*** Opening Source records ***

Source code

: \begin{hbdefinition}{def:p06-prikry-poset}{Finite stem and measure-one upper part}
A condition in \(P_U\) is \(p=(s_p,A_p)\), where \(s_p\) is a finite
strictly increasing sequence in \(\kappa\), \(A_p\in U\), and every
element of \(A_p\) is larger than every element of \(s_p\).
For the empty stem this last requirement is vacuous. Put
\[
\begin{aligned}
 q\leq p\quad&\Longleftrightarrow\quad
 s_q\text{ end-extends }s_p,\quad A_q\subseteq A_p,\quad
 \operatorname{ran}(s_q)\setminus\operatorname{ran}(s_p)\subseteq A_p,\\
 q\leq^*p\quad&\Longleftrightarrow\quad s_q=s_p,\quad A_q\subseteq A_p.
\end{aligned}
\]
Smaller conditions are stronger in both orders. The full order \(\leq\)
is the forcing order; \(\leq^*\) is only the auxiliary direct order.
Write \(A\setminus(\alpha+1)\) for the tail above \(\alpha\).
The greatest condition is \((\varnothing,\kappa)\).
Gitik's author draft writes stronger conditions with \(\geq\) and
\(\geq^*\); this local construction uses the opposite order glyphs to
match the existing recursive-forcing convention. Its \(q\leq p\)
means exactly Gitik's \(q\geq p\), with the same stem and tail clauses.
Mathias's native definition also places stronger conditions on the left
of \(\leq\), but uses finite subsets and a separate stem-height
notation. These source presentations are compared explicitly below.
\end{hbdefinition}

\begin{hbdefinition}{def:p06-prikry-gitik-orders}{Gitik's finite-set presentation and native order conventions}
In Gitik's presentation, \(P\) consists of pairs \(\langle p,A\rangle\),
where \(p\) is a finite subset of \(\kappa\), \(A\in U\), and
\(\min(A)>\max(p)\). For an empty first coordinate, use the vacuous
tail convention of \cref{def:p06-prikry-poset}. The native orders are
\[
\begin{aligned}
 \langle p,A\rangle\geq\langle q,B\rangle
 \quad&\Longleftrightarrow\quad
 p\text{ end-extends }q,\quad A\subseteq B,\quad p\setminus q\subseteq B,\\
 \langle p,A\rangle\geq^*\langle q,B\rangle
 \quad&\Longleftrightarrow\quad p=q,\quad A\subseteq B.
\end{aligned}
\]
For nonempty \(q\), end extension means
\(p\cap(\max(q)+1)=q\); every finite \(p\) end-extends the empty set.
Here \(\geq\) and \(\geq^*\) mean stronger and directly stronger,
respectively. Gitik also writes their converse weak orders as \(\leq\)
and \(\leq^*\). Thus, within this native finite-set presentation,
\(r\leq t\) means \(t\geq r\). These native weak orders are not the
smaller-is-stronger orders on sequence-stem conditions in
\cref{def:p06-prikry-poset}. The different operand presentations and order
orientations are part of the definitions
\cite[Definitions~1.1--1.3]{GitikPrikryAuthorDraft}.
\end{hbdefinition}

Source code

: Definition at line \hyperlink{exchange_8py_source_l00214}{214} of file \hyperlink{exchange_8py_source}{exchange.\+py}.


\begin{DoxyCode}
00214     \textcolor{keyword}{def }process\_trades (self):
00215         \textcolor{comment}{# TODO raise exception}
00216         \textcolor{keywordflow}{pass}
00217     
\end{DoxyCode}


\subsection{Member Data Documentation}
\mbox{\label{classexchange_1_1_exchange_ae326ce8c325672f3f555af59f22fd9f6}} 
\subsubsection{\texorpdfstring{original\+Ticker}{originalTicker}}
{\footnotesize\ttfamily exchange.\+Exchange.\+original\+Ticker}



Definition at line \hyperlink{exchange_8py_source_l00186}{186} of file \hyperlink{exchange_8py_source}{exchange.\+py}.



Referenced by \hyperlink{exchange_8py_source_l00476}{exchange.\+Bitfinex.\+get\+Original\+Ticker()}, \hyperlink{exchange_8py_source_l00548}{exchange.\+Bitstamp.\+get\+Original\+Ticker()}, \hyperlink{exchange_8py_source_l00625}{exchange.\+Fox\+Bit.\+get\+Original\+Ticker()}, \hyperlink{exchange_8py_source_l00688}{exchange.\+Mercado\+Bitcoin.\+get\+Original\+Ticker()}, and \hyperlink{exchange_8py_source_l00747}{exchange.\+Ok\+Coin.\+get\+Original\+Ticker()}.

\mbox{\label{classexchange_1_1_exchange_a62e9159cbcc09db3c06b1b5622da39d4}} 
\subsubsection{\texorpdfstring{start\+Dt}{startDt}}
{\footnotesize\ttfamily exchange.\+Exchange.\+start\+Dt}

*** Closing Source records ***

Problem details
A verbatim transcription is needed of the lines above, starting at the line with "Write \(A\setminus(\alpha+1)\) for" and ending at the line with "finite-set presentation and", both included, and of nothing else.

Answer section
Write \(A\setminus(\alpha+1)\) for the tail above \(\alpha\).
The greatest condition is \((\varnothing,\kappa)\).
Gitik's author draft writes stronger conditions with \(\geq\) and
\(\geq^*\); this local construction uses the opposite order glyphs to
match the existing recursive-forcing convention. Its \(q\leq p\)
means exactly Gitik's \(q\geq p\), with the same stem and tail clauses.
Mathias's native definition also places stronger conditions on the left
of \(\leq\), but uses finite subsets and a separate stem-height
notation. These source presentations are compared explicitly below.
\end{hbdefinition}

\begin{hbdefinition}{def:p06-prikry-gitik-orders}{Gitik's finite-set presentation and native order conventions}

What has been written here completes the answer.